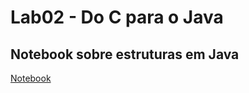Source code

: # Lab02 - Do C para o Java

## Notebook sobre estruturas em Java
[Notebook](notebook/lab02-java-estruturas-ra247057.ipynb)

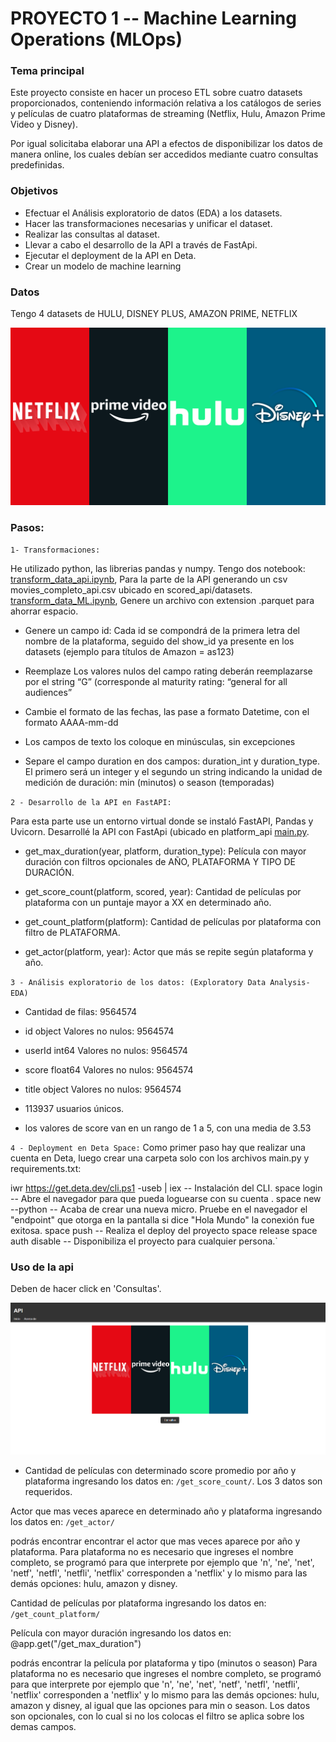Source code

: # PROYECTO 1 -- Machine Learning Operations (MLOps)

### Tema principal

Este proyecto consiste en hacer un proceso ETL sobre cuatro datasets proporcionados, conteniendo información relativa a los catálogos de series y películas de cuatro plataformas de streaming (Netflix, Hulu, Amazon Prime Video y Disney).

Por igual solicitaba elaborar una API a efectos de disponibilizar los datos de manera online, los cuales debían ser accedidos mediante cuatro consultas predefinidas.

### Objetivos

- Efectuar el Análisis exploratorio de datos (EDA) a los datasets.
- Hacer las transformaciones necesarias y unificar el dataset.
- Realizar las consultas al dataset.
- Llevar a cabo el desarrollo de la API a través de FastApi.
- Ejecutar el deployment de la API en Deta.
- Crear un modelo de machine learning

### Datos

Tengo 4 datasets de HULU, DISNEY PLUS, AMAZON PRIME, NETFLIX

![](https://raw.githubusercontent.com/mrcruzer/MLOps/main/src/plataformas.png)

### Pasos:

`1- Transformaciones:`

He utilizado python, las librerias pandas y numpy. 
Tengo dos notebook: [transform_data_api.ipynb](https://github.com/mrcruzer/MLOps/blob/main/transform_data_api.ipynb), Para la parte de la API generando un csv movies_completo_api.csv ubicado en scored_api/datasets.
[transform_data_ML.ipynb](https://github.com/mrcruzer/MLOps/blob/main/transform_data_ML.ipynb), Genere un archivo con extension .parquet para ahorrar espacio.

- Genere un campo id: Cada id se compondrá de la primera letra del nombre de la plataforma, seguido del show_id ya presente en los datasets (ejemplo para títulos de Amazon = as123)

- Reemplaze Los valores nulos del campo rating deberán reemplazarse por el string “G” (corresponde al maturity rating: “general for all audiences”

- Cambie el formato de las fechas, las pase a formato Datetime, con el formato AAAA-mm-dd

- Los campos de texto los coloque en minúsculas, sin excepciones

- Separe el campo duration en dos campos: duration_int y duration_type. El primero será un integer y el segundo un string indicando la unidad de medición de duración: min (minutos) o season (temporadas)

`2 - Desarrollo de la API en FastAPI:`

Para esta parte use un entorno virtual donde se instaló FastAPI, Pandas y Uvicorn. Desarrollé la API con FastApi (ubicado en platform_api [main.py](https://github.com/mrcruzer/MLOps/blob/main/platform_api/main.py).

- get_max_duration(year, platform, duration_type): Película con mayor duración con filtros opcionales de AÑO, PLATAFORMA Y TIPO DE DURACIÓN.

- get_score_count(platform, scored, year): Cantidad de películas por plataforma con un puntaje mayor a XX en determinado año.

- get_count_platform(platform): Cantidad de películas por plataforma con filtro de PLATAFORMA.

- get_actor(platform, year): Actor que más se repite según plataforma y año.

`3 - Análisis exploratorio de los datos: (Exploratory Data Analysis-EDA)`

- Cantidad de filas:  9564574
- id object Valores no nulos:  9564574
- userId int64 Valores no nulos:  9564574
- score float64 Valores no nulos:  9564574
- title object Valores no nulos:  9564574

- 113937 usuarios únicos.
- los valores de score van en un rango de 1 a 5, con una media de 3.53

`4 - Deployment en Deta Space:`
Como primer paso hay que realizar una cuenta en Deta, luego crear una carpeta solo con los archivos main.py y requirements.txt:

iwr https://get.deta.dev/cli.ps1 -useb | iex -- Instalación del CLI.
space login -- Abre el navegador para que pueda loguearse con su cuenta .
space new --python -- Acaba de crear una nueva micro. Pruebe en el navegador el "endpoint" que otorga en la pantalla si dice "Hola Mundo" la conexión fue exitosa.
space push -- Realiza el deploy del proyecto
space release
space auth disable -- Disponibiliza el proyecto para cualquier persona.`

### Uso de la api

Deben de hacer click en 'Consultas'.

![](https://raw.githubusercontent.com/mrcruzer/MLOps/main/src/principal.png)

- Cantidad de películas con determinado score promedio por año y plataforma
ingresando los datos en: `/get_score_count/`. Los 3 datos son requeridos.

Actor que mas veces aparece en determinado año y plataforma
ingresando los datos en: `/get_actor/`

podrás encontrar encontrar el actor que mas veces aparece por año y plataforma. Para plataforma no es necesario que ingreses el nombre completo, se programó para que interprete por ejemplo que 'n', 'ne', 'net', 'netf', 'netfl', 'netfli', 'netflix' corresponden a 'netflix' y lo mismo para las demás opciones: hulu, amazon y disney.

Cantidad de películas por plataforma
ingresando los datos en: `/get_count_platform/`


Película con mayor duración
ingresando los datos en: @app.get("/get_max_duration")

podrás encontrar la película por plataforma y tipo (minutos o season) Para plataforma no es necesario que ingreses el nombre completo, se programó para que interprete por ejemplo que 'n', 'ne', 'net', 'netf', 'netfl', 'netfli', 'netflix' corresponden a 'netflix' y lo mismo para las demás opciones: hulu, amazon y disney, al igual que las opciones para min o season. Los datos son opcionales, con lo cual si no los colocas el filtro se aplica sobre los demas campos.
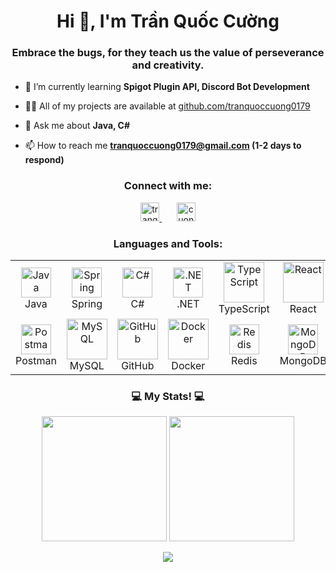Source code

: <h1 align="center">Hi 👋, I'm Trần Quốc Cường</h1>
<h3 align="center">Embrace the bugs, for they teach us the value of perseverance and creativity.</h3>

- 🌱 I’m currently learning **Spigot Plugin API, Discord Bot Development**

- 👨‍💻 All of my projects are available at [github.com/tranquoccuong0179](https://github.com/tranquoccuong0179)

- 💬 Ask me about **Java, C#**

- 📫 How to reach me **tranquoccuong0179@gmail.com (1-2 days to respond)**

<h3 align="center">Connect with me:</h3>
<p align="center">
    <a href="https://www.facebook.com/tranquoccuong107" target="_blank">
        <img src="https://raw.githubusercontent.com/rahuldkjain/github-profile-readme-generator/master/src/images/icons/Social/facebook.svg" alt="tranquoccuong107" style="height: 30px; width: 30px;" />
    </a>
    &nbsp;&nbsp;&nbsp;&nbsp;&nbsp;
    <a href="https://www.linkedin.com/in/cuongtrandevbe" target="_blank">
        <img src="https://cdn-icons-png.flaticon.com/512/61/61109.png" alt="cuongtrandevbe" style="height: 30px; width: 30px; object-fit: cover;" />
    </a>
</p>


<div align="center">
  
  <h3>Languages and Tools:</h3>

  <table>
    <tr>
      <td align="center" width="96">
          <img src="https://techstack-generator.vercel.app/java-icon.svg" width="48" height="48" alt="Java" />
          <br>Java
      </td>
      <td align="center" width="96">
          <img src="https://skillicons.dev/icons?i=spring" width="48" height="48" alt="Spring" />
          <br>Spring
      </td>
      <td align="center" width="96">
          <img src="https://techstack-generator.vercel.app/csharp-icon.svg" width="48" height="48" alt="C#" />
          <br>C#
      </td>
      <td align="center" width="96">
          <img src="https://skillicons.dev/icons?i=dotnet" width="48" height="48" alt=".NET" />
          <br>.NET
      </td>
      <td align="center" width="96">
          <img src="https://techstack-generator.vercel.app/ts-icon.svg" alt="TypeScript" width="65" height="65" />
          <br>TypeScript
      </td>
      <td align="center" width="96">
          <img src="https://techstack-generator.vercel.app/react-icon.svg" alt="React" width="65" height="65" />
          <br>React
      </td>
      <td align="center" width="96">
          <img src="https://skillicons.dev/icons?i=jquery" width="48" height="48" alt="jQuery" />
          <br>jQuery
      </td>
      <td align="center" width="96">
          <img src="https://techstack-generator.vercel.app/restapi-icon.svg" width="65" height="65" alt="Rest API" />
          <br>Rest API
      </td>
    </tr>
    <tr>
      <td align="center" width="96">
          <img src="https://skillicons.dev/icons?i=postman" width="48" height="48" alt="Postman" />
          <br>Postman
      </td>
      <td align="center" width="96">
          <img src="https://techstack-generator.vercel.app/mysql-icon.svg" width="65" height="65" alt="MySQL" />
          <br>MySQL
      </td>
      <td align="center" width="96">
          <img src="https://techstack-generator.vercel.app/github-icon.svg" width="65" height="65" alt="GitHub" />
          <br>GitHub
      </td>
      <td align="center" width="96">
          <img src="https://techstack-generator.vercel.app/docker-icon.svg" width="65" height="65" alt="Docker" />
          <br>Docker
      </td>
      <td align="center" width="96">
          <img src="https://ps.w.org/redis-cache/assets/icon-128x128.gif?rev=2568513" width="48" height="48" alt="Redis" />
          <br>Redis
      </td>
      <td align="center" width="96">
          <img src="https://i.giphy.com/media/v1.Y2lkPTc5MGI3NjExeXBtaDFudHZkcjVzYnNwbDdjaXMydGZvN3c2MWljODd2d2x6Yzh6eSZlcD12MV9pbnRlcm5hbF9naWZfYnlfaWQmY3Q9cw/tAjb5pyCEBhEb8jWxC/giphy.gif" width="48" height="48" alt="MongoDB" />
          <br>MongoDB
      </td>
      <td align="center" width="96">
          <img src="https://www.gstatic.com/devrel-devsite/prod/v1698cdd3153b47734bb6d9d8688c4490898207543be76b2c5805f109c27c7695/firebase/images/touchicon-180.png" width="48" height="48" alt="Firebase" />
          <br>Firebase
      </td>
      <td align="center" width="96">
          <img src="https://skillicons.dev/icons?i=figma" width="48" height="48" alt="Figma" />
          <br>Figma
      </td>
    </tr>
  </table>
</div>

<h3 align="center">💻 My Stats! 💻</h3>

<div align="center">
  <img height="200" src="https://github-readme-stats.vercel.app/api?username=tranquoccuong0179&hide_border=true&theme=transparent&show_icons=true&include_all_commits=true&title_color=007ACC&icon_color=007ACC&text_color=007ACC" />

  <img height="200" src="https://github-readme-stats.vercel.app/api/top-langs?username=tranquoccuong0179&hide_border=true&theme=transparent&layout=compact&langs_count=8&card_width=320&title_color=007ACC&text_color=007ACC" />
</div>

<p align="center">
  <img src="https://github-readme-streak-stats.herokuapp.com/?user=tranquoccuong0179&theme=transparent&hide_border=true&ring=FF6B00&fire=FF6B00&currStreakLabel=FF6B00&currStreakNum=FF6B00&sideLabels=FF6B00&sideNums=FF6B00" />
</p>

TO DO
Every line of the listing that holds "Cantidad" is to be counted; give only the resulting number.

ANSWER AREA
5